Historically, the trail would trace the routes that the prospectors followed to reach the Klondike during the 1898 Gold Rush and from there to the Alaskan interior for subsequent gold rushes in the early years of the 1900s.

When you see these powerful dogs hard at work it’s head down and full speed ahead across the glistening snow-covered plains of Alaska flanked with tall evergreen trees. You realise they are doing what they love – you can literally feel it!

You also know that these sled dogs are following their instincts to pull heavy loads over long distances. Starting their training as puppies and developing simple skills, by the time they’re youngsters they will be able to run with the more mature dogs to develop their social skills and learn commands from their musher.

What is a Musher and what do they do?

Derived from the French word marche, which translates as march, the word “mush” is the term given to the person who controls the dog sled team.

Sometimes these mushers can be seen running alongside their dogs at various points during a sled race and this is often when there’s another musher on hand to command the sled team.

According to sources like National Geographic, the most popular sled dog breed is the Alaskan husky known as a “mutt” breed especially renowned for its strength and stamina. This is contrary to the general belief that the Siberian husky or Alaskan malamute also common breeds associated with sledding. These powerful sled dogs weigh between thirty-five to sixty pounds, and they can pull twice their body weight or more. Mushers choose their dogs carefully as they have to be integrated into an existing team.

Other members of the Team

Each team of sled dogs is divided into rows which are defined by their different tasks. The dogs are harnessed together in two parallel rows, the lead dog on the front setting the pace for the rest of the team. Every dog is identified by his position in the row and assumes an important role in the overall team.

The lead dog has been hand-picked for its keen sense of smell and superior intelligence as he spearheads the rest of the team. The swing dogs are behind him. They guide the team through turns and help to steer the team dogs, these are the dogs that make up the largest part of the pack and are positioned in the center because of their power and strength.

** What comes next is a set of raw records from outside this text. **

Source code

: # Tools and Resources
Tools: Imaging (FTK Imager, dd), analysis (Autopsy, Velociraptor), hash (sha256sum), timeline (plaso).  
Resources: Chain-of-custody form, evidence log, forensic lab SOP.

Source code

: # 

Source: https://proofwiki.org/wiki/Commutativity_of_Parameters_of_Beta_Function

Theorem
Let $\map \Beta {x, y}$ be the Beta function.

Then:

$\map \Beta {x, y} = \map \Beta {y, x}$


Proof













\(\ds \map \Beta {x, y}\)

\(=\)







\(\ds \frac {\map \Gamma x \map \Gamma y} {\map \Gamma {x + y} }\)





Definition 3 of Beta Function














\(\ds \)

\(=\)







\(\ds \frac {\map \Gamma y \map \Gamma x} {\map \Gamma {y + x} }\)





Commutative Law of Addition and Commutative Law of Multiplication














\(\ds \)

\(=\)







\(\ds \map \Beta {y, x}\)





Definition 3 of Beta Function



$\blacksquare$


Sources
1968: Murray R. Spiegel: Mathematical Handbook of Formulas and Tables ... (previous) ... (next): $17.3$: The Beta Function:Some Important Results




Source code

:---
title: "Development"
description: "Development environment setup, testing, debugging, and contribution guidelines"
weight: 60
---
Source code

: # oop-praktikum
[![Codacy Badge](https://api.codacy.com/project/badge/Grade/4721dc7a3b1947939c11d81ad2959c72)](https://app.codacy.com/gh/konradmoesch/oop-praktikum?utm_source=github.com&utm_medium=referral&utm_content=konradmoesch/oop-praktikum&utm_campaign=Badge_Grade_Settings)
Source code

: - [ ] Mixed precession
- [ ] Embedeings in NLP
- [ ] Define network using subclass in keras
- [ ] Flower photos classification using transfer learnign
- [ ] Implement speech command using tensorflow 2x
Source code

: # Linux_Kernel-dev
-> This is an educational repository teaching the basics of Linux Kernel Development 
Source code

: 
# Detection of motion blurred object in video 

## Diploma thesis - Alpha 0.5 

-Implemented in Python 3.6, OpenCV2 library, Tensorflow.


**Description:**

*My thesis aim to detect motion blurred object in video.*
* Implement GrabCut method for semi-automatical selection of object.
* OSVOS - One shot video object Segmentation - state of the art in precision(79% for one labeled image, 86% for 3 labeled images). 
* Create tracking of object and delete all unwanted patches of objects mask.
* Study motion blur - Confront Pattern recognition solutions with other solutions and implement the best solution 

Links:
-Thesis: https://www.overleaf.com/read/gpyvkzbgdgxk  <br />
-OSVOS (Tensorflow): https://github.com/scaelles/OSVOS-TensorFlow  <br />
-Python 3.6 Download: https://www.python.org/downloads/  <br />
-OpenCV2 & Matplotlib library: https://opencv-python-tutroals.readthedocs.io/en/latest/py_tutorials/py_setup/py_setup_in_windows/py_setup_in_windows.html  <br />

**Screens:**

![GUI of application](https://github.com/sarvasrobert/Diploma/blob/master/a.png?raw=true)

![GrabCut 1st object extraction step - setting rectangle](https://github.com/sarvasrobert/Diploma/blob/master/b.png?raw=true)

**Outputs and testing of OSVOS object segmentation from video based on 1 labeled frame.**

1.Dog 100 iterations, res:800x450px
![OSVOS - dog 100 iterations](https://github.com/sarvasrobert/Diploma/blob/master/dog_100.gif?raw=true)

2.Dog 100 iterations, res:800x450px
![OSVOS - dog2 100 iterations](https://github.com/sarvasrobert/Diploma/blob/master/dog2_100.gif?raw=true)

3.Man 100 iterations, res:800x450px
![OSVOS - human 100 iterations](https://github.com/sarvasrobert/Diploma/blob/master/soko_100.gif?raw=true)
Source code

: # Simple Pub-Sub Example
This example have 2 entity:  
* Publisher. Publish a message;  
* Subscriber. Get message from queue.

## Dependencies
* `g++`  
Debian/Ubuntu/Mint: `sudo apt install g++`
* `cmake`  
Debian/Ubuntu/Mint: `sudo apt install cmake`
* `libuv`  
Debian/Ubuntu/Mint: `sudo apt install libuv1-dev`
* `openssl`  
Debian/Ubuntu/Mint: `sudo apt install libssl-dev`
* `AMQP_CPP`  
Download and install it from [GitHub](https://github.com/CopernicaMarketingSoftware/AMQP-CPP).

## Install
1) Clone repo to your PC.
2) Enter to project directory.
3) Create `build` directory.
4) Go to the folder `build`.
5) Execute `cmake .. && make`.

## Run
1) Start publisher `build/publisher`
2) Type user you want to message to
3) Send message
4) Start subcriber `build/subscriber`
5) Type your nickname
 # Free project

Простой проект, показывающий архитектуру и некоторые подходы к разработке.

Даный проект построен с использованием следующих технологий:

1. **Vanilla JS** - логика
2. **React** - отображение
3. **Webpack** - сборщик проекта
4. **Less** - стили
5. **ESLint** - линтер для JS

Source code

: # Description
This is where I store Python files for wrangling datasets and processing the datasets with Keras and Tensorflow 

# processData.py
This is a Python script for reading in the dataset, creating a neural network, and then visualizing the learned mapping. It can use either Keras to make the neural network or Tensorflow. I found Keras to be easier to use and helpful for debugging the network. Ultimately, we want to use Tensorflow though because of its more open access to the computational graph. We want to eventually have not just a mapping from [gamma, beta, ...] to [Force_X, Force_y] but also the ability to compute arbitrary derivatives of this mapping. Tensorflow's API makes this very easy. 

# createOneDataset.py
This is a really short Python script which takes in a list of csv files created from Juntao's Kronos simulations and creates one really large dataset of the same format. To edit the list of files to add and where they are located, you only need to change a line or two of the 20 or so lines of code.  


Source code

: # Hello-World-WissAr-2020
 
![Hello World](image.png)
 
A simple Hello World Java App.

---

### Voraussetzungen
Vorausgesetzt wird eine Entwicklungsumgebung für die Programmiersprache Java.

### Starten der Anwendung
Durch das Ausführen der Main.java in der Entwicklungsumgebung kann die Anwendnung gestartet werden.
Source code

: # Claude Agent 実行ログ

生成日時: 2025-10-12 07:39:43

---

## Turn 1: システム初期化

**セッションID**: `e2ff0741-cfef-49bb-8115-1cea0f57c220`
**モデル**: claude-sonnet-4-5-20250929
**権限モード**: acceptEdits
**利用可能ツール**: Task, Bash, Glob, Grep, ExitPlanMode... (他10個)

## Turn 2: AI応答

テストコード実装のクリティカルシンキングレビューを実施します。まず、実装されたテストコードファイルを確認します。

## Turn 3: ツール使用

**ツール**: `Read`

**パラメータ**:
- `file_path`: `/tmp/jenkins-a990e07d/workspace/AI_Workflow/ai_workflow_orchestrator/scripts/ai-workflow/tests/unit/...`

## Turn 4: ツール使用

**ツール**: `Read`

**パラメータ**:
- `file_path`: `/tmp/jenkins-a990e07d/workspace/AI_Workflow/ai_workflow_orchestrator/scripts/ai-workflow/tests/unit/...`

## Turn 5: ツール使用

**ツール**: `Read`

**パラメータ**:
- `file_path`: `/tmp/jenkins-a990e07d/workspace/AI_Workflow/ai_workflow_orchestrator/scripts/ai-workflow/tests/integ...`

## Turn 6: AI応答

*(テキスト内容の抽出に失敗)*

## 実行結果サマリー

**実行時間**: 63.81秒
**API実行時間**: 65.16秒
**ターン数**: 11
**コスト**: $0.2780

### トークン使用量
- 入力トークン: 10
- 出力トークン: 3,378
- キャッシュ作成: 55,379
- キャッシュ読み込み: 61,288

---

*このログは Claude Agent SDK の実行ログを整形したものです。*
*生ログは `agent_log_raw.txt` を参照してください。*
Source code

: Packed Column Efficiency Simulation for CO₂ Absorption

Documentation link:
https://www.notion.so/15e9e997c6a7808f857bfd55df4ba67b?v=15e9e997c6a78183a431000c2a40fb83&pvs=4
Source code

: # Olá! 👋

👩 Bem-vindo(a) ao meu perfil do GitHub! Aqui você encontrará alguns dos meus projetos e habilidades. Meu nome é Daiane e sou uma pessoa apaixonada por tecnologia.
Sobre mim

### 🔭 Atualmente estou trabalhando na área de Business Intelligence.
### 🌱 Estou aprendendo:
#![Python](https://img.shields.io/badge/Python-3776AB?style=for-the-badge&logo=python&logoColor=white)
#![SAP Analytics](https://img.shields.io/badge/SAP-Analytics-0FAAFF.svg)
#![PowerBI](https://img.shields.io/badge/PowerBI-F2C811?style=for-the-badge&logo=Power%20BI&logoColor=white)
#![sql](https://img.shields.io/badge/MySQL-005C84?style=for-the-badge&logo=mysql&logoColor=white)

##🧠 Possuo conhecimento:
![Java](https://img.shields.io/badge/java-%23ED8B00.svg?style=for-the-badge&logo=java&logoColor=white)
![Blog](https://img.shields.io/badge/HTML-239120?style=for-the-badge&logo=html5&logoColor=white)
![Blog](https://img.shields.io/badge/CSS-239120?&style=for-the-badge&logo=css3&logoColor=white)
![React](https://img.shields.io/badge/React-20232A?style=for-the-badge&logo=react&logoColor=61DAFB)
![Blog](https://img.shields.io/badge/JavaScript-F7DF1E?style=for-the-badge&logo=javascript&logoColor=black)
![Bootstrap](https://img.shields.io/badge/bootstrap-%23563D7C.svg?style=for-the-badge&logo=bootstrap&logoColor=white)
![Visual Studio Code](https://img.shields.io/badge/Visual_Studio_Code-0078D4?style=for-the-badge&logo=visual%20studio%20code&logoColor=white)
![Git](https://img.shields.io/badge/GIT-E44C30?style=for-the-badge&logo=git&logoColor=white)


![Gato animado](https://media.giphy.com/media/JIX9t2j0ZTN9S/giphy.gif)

The heel dogs are positioned directly in front of the musher and these dogs are the strongest of the pack as well as the calmest in stressful situations. The heel dogs are also the smoothest runners and tend not to tip over the sled on tight turns.

At the two million acre Denali National Park & Reserve in Alaska, a kennel of around 40 dogs help protect and manage the park’s two million acres of protected wilderness. Vehicles have been banned from this area

These incredible dogs form a team that transport staffers into remote areas of wilderness that can’t be accessed by motorised vehicles, to deliver supplies besides performing other tasks.

These sled dogs are really well cared for and live in state-of-the-art kennels which allow visitors. So, if you find yourself traveling to North Alaska, make sure you find time to drop in and give them a visit.